Julie and I then opted for a paddle in one of the large blue sit-on kayaks and had fun following the coast a short ways, sea lions sleeping on the rock shelf, birds perched high on the smallest of ledges. At one stage a sea lion joined us in the water and poked his head up to get a closer look at this blue whale of a thing that was in his water. Perhaps he thought about playing with us, as sea lions are known to do, but in the end he ducked back down and disappeared.
We relocated further along the coast to a place called Cerro Brujo and after lunch took the zodiacs right along the neck-bending cliffs that rose vertically 250 metres (about 800 feet) and motored through a lava tunnel that had formed at water level. We then walked along a long sandy beach, stepping over sleeping sea lions, admiring sunning marine iguanas and watching the boobies dive bomb for their fish. The scene on this beach with the towering cliffs, the crashing surf and the animals all around us provided a great summary of what Galapagos is all about. We felt very lucky to be there.
The last night on the Archipell 1 was filled with speeches and toasts and goodwill amongst new friends as we packed our bags and begin the process of returning to the real world. We were moored in the small port town of Puerto Baquerizo and picked up phone reception, the first time in five days. Life was about to return to normal again.

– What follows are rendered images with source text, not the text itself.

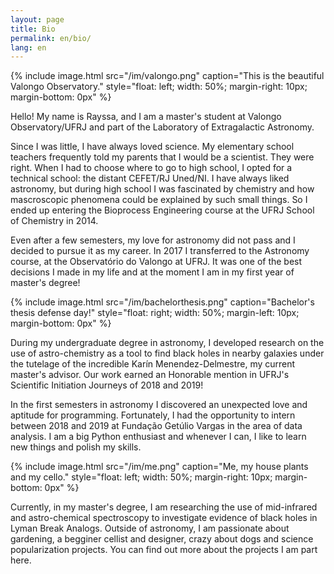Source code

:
 ```yaml
---
layout: page
title: Bio
permalink: en/bio/
lang: en
---
```


{% include image.html src="/im/valongo.png"
                      caption="This is the beautiful Valongo Observatory."
                      style="float: left; width: 50%; margin-right: 10px; margin-bottom: 0px" %}

Hello! My name is Rayssa, and I am a master's student at Valongo Observatory/UFRJ and part of the Laboratory of Extragalactic Astronomy.

Since I was little, I have always loved science. My elementary school teachers frequently told my parents that I would be a scientist. They were right. When I had to choose where to go to high school, I opted for a technical school: the distant CEFET/RJ Uned/NI. I have always liked astronomy, but during high school I was fascinated by chemistry and how mascroscopic phenomena could be explained by such small things. So I ended up entering the Bioprocess Engineering course at the UFRJ School of Chemistry in 2014.

Even after a few semesters, my love for astronomy did not pass and I decided to pursue it as my career. In 2017 I transferred to the Astronomy course, at the Observatório do Valongo at UFRJ. It was one of the best decisions I made in my life and at the moment I am in my first year of master's degree!

{% include image.html src="/im/bachelorthesis.png"
                      caption="Bachelor's thesis defense day!"
                      style="float: right; width: 50%; margin-left: 10px; margin-bottom: 0px" %}

During my undergraduate degree in astronomy, I developed research on the use of astro-chemistry as a tool to find black holes in nearby galaxies under the tutelage of the incredible Karín Menendez-Delmestre, my current master's advisor. Our work earned an Honorable mention in UFRJ's Scientific Initiation Journeys of 2018 and 2019!

In the first semesters in astronomy I discovered an unexpected love and aptitude for programming. Fortunately, I had the opportunity to intern between 2018 and 2019 at Fundação Getúlio Vargas in the area of data analysis. I am a big Python enthusiast and whenever I can, I like to learn new things and polish my skills.

{% include image.html src="/im/me.png"
                      caption="Me, my house plants and my cello."
                      style="float: left; width: 50%; margin-right: 10px; margin-bottom: 0px" %}

Currently, in my master's degree, I am researching the use of mid-infrared and astro-chemical spectroscopy to investigate evidence of black holes in Lyman Break Analogs. Outside of astronomy, I am passionate about gardening, a begginer cellist and designer, crazy about dogs and science popularization projects. You can find out more about the projects I am part here.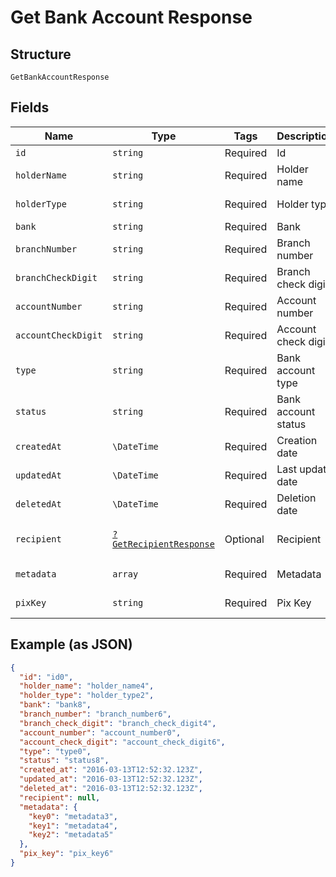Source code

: 
# Get Bank Account Response

## Structure

`GetBankAccountResponse`

## Fields

| Name | Type | Tags | Description | Getter | Setter |
|  --- | --- | --- | --- | --- | --- |
| `id` | `string` | Required | Id | getId(): string | setId(string id): void |
| `holderName` | `string` | Required | Holder name | getHolderName(): string | setHolderName(string holderName): void |
| `holderType` | `string` | Required | Holder type | getHolderType(): string | setHolderType(string holderType): void |
| `bank` | `string` | Required | Bank | getBank(): string | setBank(string bank): void |
| `branchNumber` | `string` | Required | Branch number | getBranchNumber(): string | setBranchNumber(string branchNumber): void |
| `branchCheckDigit` | `string` | Required | Branch check digit | getBranchCheckDigit(): string | setBranchCheckDigit(string branchCheckDigit): void |
| `accountNumber` | `string` | Required | Account number | getAccountNumber(): string | setAccountNumber(string accountNumber): void |
| `accountCheckDigit` | `string` | Required | Account check digit | getAccountCheckDigit(): string | setAccountCheckDigit(string accountCheckDigit): void |
| `type` | `string` | Required | Bank account type | getType(): string | setType(string type): void |
| `status` | `string` | Required | Bank account status | getStatus(): string | setStatus(string status): void |
| `createdAt` | `\DateTime` | Required | Creation date | getCreatedAt(): \DateTime | setCreatedAt(\DateTime createdAt): void |
| `updatedAt` | `\DateTime` | Required | Last update date | getUpdatedAt(): \DateTime | setUpdatedAt(\DateTime updatedAt): void |
| `deletedAt` | `\DateTime` | Required | Deletion date | getDeletedAt(): \DateTime | setDeletedAt(\DateTime deletedAt): void |
| `recipient` | [`?GetRecipientResponse`](/doc/models/get-recipient-response.md) | Optional | Recipient | getRecipient(): ?GetRecipientResponse | setRecipient(?GetRecipientResponse recipient): void |
| `metadata` | `array` | Required | Metadata | getMetadata(): array | setMetadata(array metadata): void |
| `pixKey` | `string` | Required | Pix Key | getPixKey(): string | setPixKey(string pixKey): void |

## Example (as JSON)

```json
{
  "id": "id0",
  "holder_name": "holder_name4",
  "holder_type": "holder_type2",
  "bank": "bank8",
  "branch_number": "branch_number6",
  "branch_check_digit": "branch_check_digit4",
  "account_number": "account_number0",
  "account_check_digit": "account_check_digit6",
  "type": "type0",
  "status": "status8",
  "created_at": "2016-03-13T12:52:32.123Z",
  "updated_at": "2016-03-13T12:52:32.123Z",
  "deleted_at": "2016-03-13T12:52:32.123Z",
  "recipient": null,
  "metadata": {
    "key0": "metadata3",
    "key1": "metadata4",
    "key2": "metadata5"
  },
  "pix_key": "pix_key6"
}
```

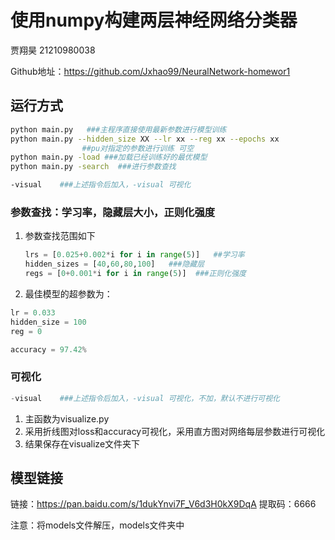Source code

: # 使用numpy构建两层神经网络分类器

贾翔昊 21210980038

Github地址：https://github.com/Jxhao99/NeuralNetwork-homewor1

## 运行方式

```bash
python main.py   ###主程序直接使用最新参数进行模型训练
python main.py --hidden_size XX --lr xx --reg xx --epochs xx
				##pu对指定的参数进行训练 可空
python main.py -load ###加载已经训练好的最优模型
python main.py -search  ###进行参数查找

-visual    ###上述指令后加入，-visual 可视化
```



### 参数查找：学习率，隐藏层大小，正则化强度

1. 参数查找范围如下

   ```python
   lrs = [0.025+0.002*i for i in range(5)]   ##学习率
   hidden_sizes = [40,60,80,100]   ###隐藏层
   regs = [0+0.001*i for i in range(5)]  ###正则化强度
   ```

   

2. 最佳模型的超参数为：

```python
lr = 0.033
hidden_size = 100
reg = 0

accuracy = 97.42%
```



### 可视化

```python
-visual    ###上述指令后加入，-visual 可视化，不加，默认不进行可视化
```

1. 主函数为visualize.py
2. 采用折线图对loss和accuracy可视化，采用直方图对网络每层参数进行可视化
3. 结果保存在visualize文件夹下



 ## 模型链接

链接：https://pan.baidu.com/s/1dukYnvi7F_V6d3H0kX9DqA 
提取码：6666

注意：将models文件解压，models文件夹中

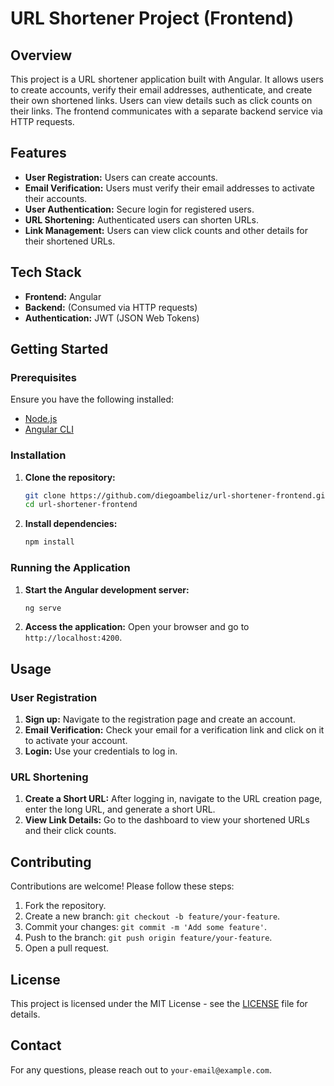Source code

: # URL Shortener Project (Frontend)

## Overview

This project is a URL shortener application built with Angular. It allows users to create accounts, verify their email addresses, authenticate, and create their own shortened links. Users can view details such as click counts on their links. The frontend communicates with a separate backend service via HTTP requests.

## Features

- **User Registration:** Users can create accounts.
- **Email Verification:** Users must verify their email addresses to activate their accounts.
- **User Authentication:** Secure login for registered users.
- **URL Shortening:** Authenticated users can shorten URLs.
- **Link Management:** Users can view click counts and other details for their shortened URLs.

## Tech Stack

- **Frontend:** Angular
- **Backend:** (Consumed via HTTP requests)
- **Authentication:** JWT (JSON Web Tokens)

## Getting Started

### Prerequisites

Ensure you have the following installed:

- [Node.js](https://nodejs.org/)
- [Angular CLI](https://angular.io/cli)

### Installation

1. **Clone the repository:**
    ```sh
    git clone https://github.com/diegoambeliz/url-shortener-frontend.git
    cd url-shortener-frontend
    ```

2. **Install dependencies:**
    ```sh
    npm install
    ```

### Running the Application

1. **Start the Angular development server:**
    ```sh
    ng serve
    ```

2. **Access the application:**
    Open your browser and go to `http://localhost:4200`.

## Usage

### User Registration

1. **Sign up:** Navigate to the registration page and create an account.
2. **Email Verification:** Check your email for a verification link and click on it to activate your account.
3. **Login:** Use your credentials to log in.

### URL Shortening

1. **Create a Short URL:** After logging in, navigate to the URL creation page, enter the long URL, and generate a short URL.
2. **View Link Details:** Go to the dashboard to view your shortened URLs and their click counts.

## Contributing

Contributions are welcome! Please follow these steps:

1. Fork the repository.
2. Create a new branch: `git checkout -b feature/your-feature`.
3. Commit your changes: `git commit -m 'Add some feature'`.
4. Push to the branch: `git push origin feature/your-feature`.
5. Open a pull request.

## License

This project is licensed under the MIT License - see the [LICENSE](LICENSE) file for details.

## Contact

For any questions, please reach out to `your-email@example.com`.
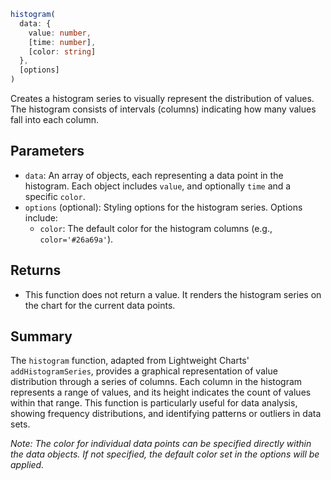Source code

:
 ```ts
histogram(
  data: {
    value: number,
    [time: number],
    [color: string]
  },
  [options]
)
```

Creates a histogram series to visually represent the distribution of values. The histogram consists of intervals (columns) indicating how many values fall into each column.

## Parameters

- `data`: An array of objects, each representing a data point in the histogram. Each object includes `value`, and optionally `time` and a specific `color`.
- `options` (optional): Styling options for the histogram series. Options include:
  - `color`: The default color for the histogram columns (e.g., `color='#26a69a'`).

## Returns

- This function does not return a value. It renders the histogram series on the chart for the current data points.

## Summary

The `histogram` function, adapted from Lightweight Charts' `addHistogramSeries`, provides a graphical representation of value distribution through a series of columns. Each column in the histogram represents a range of values, and its height indicates the count of values within that range. This function is particularly useful for data analysis, showing frequency distributions, and identifying patterns or outliers in data sets.

*Note: The color for individual data points can be specified directly within the data objects. If not specified, the default color set in the options will be applied.*
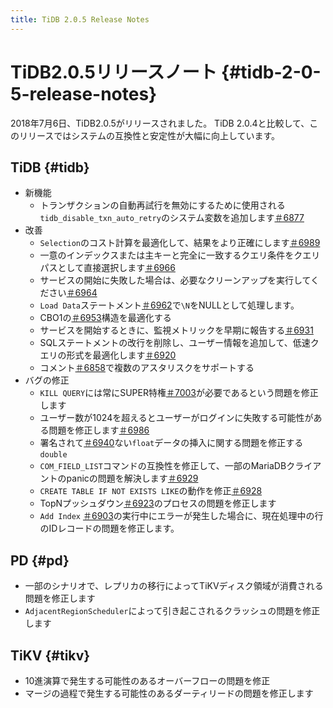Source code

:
 ```yaml
---
title: TiDB 2.0.5 Release Notes
---
```


# TiDB2.0.5リリースノート {#tidb-2-0-5-release-notes}

2018年7月6日、TiDB2.0.5がリリースされました。 TiDB 2.0.4と比較して、このリリースではシステムの互換性と安定性が大幅に向上しています。

## TiDB {#tidb}

-   新機能
    -   トランザクションの自動再試行を無効にするために使用される`tidb_disable_txn_auto_retry`のシステム変数を追加します[＃6877](https://github.com/pingcap/tidb/pull/6877)
-   改善
    -   `Selection`のコスト計算を最適化して、結果をより正確にします[＃6989](https://github.com/pingcap/tidb/pull/6989)
    -   一意のインデックスまたは主キーと完全に一致するクエリ条件をクエリパスとして直接選択します[＃6966](https://github.com/pingcap/tidb/pull/6966)
    -   サービスの開始に失敗した場合は、必要なクリーンアップを実行してください[＃6964](https://github.com/pingcap/tidb/pull/6964)
    -   `Load Data`ステートメント[＃6962](https://github.com/pingcap/tidb/pull/6962)で`\N`をNULLとして処理します。
    -   CBO1の[＃6953](https://github.com/pingcap/tidb/pull/6953)構造を最適化する
    -   サービスを開始するときに、監視メトリックを早期に報告する[＃6931](https://github.com/pingcap/tidb/pull/6931)
    -   SQLステートメントの改行を削除し、ユーザー情報を追加して、低速クエリの形式を最適化します[＃6920](https://github.com/pingcap/tidb/pull/6920)
    -   コメント[＃6858](https://github.com/pingcap/tidb/pull/6858)で複数のアスタリスクをサポートする
-   バグの修正
    -   `KILL QUERY`には常にSUPER特権[＃7003](https://github.com/pingcap/tidb/pull/7003)が必要であるという問題を修正します
    -   ユーザー数が1024を超えるとユーザーがログインに失敗する可能性がある問題を修正します[＃6986](https://github.com/pingcap/tidb/pull/6986)
    -   署名されて[＃6940](https://github.com/pingcap/tidb/pull/6940)ない`float`データの挿入に関する問題を修正する`double`
    -   `COM_FIELD_LIST`コマンドの互換性を修正して、一部のMariaDBクライアントのpanicの問題を解決します[＃6929](https://github.com/pingcap/tidb/pull/6929)
    -   `CREATE TABLE IF NOT EXISTS LIKE`の動作を修正[＃6928](https://github.com/pingcap/tidb/pull/6928)
    -   TopNプッシュダウン[＃6923](https://github.com/pingcap/tidb/pull/6923)のプロセスの問題を修正します
    -   `Add Index` [＃6903](https://github.com/pingcap/tidb/pull/6903)の実行中にエラーが発生した場合に、現在処理中の行のIDレコードの問題を修正します。

## PD {#pd}

-   一部のシナリオで、レプリカの移行によってTiKVディスク領域が消費される問題を修正します
-   `AdjacentRegionScheduler`によって引き起こされるクラッシュの問題を修正します

## TiKV {#tikv}

-   10進演算で発生する可能性のあるオーバーフローの問題を修正
-   マージの過程で発生する可能性のあるダーティリードの問題を修正します
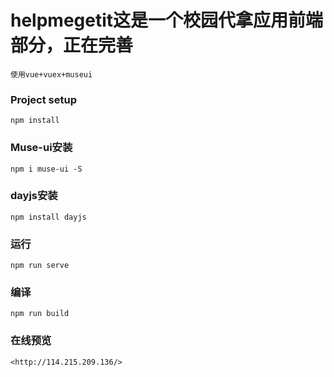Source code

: # helpmegetit这是一个校园代拿应用前端部分，正在完善
```
使用vue+vuex+museui
```
### Project setup
```
npm install
```
### Muse-ui安装
```
npm i muse-ui -S
```
### dayjs安装
```
npm install dayjs
```
### 运行
```
npm run serve
```

### 编译
```
npm run build
```

### 在线预览
```
<http://114.215.209.136/>
```
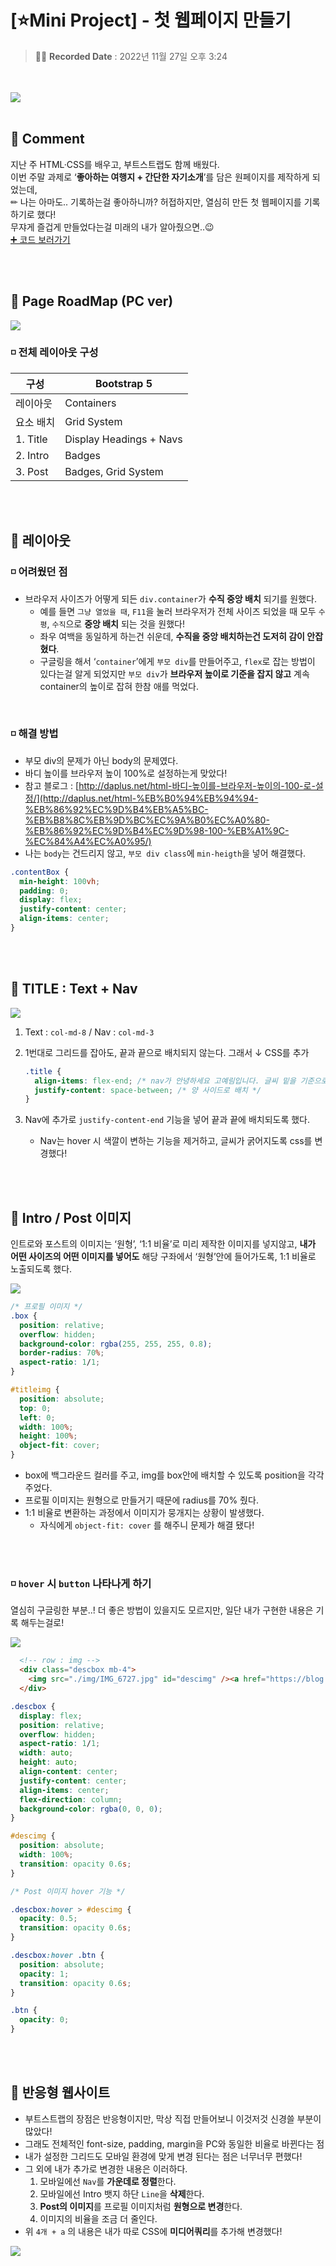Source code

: # [⭐Mini Project] - 첫 웹페이지 만들기
> ✍🏻 **Recorded Date** : 2022년 11월 27일 오후 3:24

<br>
<br>
<img src = "./img/minip_01.png">
<br>
<br>

## 💬 Comment

지난 주 HTML·CSS를 배우고, 부트스트랩도 함께 배웠다.<br>이번 주말 과제로 ‘**좋아하는 여행지 + 간단한 자기소개**’를 담은 원페이지를 제작하게 되었는데,<br>✏ 나는 아마도.. 기록하는걸 좋아하니까? 허접하지만, 열심히 만든 첫 웹페이지를 기록하기로 했다!<br>무쟈게 즐겁게 만들었다는걸 미래의 내가 알아줬으면..😉<br>
[➕ 코드 보러가기](https://github.com/6suk/FrontEndLecture/blob/master/taskpage.html)

<br>
<br>




## 🔸 Page RoadMap (PC ver)
<img src = "./img/minip_02.jpg">

<br>

### ◽ 전체 레이아웃 구성

| 구성 | Bootstrap 5 |
| --- | --- |
| 레이아웃 | Containers |
| 요소 배치 | Grid System |
| 1. Title | Display Headings + Navs |
| 2. Intro | Badges |
| 3. Post | Badges, Grid System |

<br><br>

## 🔸 레이아웃

### ◽ 어려웠던 점

- 브라우저 사이즈가 어떻게 되든 `div.container`가 **수직 중앙 배치** 되기를 원했다.
    - 예를 들면 `그냥 열었을 때`, `F11`을 눌러 브라우저가 전체 사이즈 되었을 때 모두 `수평`, `수직`으로 **중앙 배치** 되는 것을 원했다!
    - 좌우 여백을 동일하게 하는건 쉬운데, **수직을 중앙 배치하는건 도저히 감이 안잡혔다**.
    - 구글링을 해서 ‘`container`’에게 `부모 div`를 만들어주고, `flex`로 잡는 방법이 있다는걸 알게 되었지만 `부모 div`가 **브라우저 높이로 기준을 잡지 않고** 계속 container의 높이로 잡혀 한참 애를 먹었다.

<br>

### ◽ 해결 방법

- 부모 div의 문제가 아닌 body의 문제였다.
- 바디 높이를 브라우저 높이 100%로 설정하는게 맞았다!
- 참고 블로그 : [http://daplus.net/html-바디-높이를-브라우저-높이의-100-로-설정/](http://daplus.net/html-%EB%B0%94%EB%94%94-%EB%86%92%EC%9D%B4%EB%A5%BC-%EB%B8%8C%EB%9D%BC%EC%9A%B0%EC%A0%80-%EB%86%92%EC%9D%B4%EC%9D%98-100-%EB%A1%9C-%EC%84%A4%EC%A0%95/)
- 나는 `body`는 건드리지 않고, `부모 div class`에 `min-heigth`을 넣어 해결했다.

```css
.contentBox {
  min-height: 100vh;
  padding: 0;
  display: flex;
  justify-content: center;
  align-items: center;
}
```

<br><br>

## 🔸 TITLE : Text + Nav

<img src = "./img/minip_03.png">

1. Text : `col-md-8` / Nav : `col-md-3`
2. 1번대로 그리드를 잡아도, 끝과 끝으로 배치되지 않는다. 그래서 ↓ CSS를 추가
    
    ```css
    .title {
      align-items: flex-end; /* nav가 안녕하세요 고예림입니다. 글씨 밑을 기준으로 정렬 */
      justify-content: space-between; /* 양 사이드로 배치 */
    }
    ```
    
3. Nav에 추가로 `justify-content-end` 기능을 넣어 끝과 끝에 배치되도록 했다.
    - Nav는 hover 시 색깔이 변하는 기능을 제거하고, 글씨가 굵어지도록 css를 변경했다!

<br><br>

## 🔸 Intro / Post 이미지

인트로와 포스트의 이미지는 ‘원형’, ‘1:1 비율’로 미리 제작한 이미지를 넣지않고,
**내가 어떤 사이즈의 어떤 이미지를 넣어도** 해당 구좌에서 ‘원형’안에 들어가도록, 1:1 비율로 노출되도록 했다.

<img src = "./img/minip_04.png">

```css
/* 프로필 이미지 */
.box {
  position: relative;
  overflow: hidden;
  background-color: rgba(255, 255, 255, 0.8);
  border-radius: 70%;
  aspect-ratio: 1/1;
}

#titleimg {
  position: absolute;
  top: 0;
  left: 0;
  width: 100%;
  height: 100%;
  object-fit: cover;
}
```

- box에 백그라운드 컬러를 주고, img를 box안에 배치할 수 있도록 position을 각각 주었다.
- 프로필 이미지는 원형으로 만들거기 때문에 radius를 70% 줬다.
- 1:1 비율로 변환하는 과정에서 이미지가 뭉개지는 상황이 발생했다.
    - 자식에게 `object-fit: cover` 를 해주니 문제가 해결 됐다!

<br><br>

### ◽ `hover` 시 `button` 나타나게 하기

열심히 구글링한 부분..! 더 좋은 방법이 있을지도 모르지만, 일단 내가 구현한 내용은 기록 해두는걸로!

<img src = "./img/minip_05.gif">

```html
  <!-- row : img -->
  <div class="descbox mb-4">
    <img src="./img/IMG_6727.jpg" id="descimg" /><a href="https://blog.naver.com/koandjo_" class="btn btn-new">Post View Now</a>
  </div>
```

```css
.descbox {
  display: flex;
  position: relative;
  overflow: hidden;
  aspect-ratio: 1/1;
  width: auto;
  height: auto;
  align-content: center;
  justify-content: center;
  align-items: center;
  flex-direction: column;
  background-color: rgba(0, 0, 0);
}

#descimg {
  position: absolute;
  width: 100%;
  transition: opacity 0.6s;
}

/* Post 이미지 hover 기능 */

.descbox:hover > #descimg {
  opacity: 0.5;
  transition: opacity 0.6s;
}

.descbox:hover .btn {
  position: absolute;
  opacity: 1;
  transition: opacity 0.6s;
}

.btn {
  opacity: 0;
}
```

<br><br>

## 🔸 반응형 웹사이트

- 부트스트랩의 장점은 반응형이지만, 막상 직접 만들어보니 이것저것 신경쓸 부분이 많았다!
- 그래도 전체적인 font-size, padding, margin을 PC와 동일한 비율로 바뀐다는 점
- 내가 설정한 그리드도 모바일 환경에 맞게 변경 된다는 점은 너무너무 편했다!
- 그 외에 내가 추가로 변경한 내용은 이러하다.
    1. 모바일에선 `Nav`를 **가운데로 정렬**한다.
    2. 모바일에선 Intro 뱃지 하단 `Line`을 **삭제**한다.
    3. **Post의 이미지**를 프로필 이미지처럼 **원형으로 변경**한다.
    4. 이미지의 비율을 조금 더 줄인다.
- 위 `4개 + a` 의 내용은 내가 따로 CSS에 **미디어쿼리**를 추가해 변경했다!

<img src = "./img/minip_06.png">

Or was it? At 0600 the next morning we boarded the zodiacs again, the early dawn upon us, and motored to a little refuge of volcanic rocks called Lobos Islet. Sleepy sea lions greeted us at the landing by barely raising their head and opening their eyes as we stepped over them, pairs of blue footed boobies were going through their comical mating ritual of dancing and fluttering their feathers and iguanas emerged from the cracks in the rocks.
But the highlight of the morning was the huge frigate birds and particularly the males who puff out their bright red chests to the size of a huge balloon as a way of attracting their dream mate. It was an unusual but entertaining scene to see a group of them in a tree with their chests puffed out, like a decorated Christmas tree.
But final farewells were soon upon us as we made our way to the small airport and eventually boarded our flights. The Archipell 1 and its crew of nine exceeded our expectations with our comfortable cabin and matrimonial bed, outstanding food and attentive staff. Our naturalist guide Gustavo was a fountain of information the entire trip, the weather was supreme and it was hard to fault any part of the entire experience.
But the star of the show was the Galapagos themselves, their unique ecosystem and how the Ecuadorean government had done a commendable job in maintaining – even restoring – the islands so that their unique animals and environment could survive the important tourism onslaught. If they stay on this path the Galapagos will truly be preserved for generations to come.
After two flights we ended up back in Quito, the air refreshingly cool, and reunited with Tramp who had patiently been waiting for us. That night back in our comfy home Julie and I raised our glasses to new friends, new places and new experiences. One thing for certain: the Galapagos rocks!